- 1Department of Geosciences, École normale supérieure - PSL, Paris, France (daniel.ohara@ens.psl.eu)
- 2Department of Atmospheric & Oceanic Sciences, University of California Los Angeles, Los Angeles, USA (ghil@atmos.ucla.edu)
- 3Departments of Mathematics and of Finance, Imperial College London, London, UK
Climate science depends on hierarchies of models to understand and to predict climatic variability across spatiotemporal scales. Similarly, macroeconomics after the 2008 financial crisis increasingly employs a plurality of models with distinct aims.

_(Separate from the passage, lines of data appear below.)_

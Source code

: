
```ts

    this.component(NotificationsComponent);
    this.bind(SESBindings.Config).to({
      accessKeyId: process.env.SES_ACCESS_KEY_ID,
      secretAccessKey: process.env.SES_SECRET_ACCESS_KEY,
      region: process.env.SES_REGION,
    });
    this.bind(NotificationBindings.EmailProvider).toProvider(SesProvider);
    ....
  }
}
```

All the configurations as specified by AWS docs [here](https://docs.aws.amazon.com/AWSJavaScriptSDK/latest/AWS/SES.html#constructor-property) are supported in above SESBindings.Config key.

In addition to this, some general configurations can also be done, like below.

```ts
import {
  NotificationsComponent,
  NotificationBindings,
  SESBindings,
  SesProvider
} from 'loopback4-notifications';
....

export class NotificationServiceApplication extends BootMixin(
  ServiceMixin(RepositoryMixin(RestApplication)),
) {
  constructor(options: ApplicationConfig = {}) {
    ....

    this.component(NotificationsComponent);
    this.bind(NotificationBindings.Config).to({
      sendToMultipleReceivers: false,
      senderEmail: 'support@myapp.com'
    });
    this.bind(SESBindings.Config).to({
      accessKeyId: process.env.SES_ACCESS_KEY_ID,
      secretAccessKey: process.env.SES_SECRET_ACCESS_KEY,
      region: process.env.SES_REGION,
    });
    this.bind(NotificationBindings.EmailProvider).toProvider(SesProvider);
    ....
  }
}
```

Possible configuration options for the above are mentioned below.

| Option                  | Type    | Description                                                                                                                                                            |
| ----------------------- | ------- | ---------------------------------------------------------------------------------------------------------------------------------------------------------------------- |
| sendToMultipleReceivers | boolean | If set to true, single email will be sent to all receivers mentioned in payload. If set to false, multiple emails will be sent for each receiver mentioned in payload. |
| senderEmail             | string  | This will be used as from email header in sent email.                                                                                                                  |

Both disciplines often rest on linearity assumptions to model the evolution of averaged quantities over the long-term. Current Integrated Assessment Models (IAMs), however, rely almost exclusively on the latter models, for both the economic and climatic systems. Yet, nonequilibrium and short-term dynamics shape both the risks of climate change and the strategies for their management in the long-term. Neglected interactive climate–economy phenomena – specifically the volatility of commodity prices – are likewise crucial for the stability and growth of developing countries.
We therefore present a minimal data-driven coupled model of the El Niño-Southern Oscillation and the macroeconomy. Crucially, the non-equilibrium economic model reveals a tradeoff between structural stability and resilience: economic management that dampens the amplitude of endogenous fluctuations increases the economy's sensitivity to exogenous shocks. The coupled model reproduces the multiscale oscillatory variability that is observed in the prices of several tropical commodities. These results demonstrate the importance of IAMs that accurately represent the full spectrum of time scales in both the economic and climatic systems for the effective management and understanding of commodity price variability and, more generally, of climate risks.
How to cite: Ohara, D. and Ghil, M.: Minimal modelling of non-equilibrium dynamics in coupled climate–economy systems, EGU General Assembly 2026, Vienna, Austria, 3–8 May 2026, EGU26-15882, https://doi.org/10.5194/egusphere-egu26-15882, 2026.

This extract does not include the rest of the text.